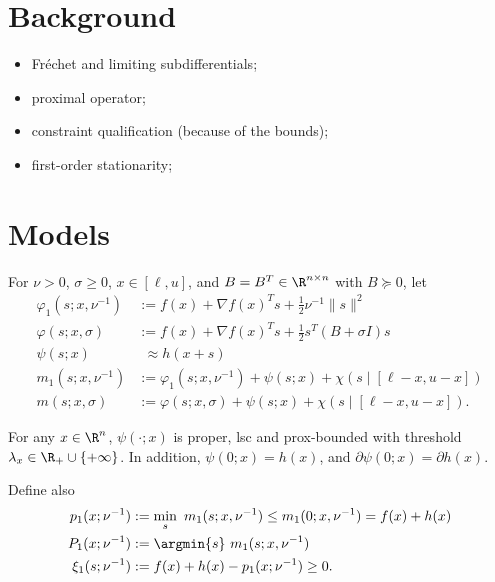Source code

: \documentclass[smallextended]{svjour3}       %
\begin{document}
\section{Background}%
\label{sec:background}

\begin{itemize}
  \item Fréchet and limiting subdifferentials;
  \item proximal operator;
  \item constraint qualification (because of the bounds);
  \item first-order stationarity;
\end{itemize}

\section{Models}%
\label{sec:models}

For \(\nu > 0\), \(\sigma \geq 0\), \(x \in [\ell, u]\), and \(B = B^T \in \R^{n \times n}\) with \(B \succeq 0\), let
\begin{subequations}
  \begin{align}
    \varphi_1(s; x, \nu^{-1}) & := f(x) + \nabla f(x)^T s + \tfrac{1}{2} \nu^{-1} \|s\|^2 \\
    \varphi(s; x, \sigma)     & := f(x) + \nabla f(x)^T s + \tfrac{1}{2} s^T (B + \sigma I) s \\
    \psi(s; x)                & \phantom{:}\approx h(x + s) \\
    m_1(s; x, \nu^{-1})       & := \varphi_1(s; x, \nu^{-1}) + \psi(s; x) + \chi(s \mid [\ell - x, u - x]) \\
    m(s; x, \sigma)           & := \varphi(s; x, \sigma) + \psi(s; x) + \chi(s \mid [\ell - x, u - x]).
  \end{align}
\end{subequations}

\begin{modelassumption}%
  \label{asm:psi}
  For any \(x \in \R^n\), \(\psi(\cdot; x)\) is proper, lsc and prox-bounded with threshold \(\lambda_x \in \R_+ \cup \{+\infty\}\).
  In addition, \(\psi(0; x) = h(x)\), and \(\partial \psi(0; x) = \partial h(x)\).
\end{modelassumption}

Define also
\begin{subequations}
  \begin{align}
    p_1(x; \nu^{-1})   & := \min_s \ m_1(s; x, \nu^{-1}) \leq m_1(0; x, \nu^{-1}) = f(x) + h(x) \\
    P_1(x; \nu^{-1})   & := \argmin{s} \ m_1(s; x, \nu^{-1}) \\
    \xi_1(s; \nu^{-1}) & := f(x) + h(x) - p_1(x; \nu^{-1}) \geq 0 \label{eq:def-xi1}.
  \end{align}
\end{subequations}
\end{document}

________________________

Try it = Above this instruction are the records; retype exactly the lines from the one containing "For \(\nu >" up to and including the one containing "[\ell - x, u - x]) \\".

Response =
For \(\nu > 0\), \(\sigma \geq 0\), \(x \in [\ell, u]\), and \(B = B^T \in \R^{n \times n}\) with \(B \succeq 0\), let
\begin{subequations}
  \begin{align}
    \varphi_1(s; x, \nu^{-1}) & := f(x) + \nabla f(x)^T s + \tfrac{1}{2} \nu^{-1} \|s\|^2 \\
    \varphi(s; x, \sigma)     & := f(x) + \nabla f(x)^T s + \tfrac{1}{2} s^T (B + \sigma I) s \\
    \psi(s; x)                & \phantom{:}\approx h(x + s) \\
    m_1(s; x, \nu^{-1})       & := \varphi_1(s; x, \nu^{-1}) + \psi(s; x) + \chi(s \mid [\ell - x, u - x]) \\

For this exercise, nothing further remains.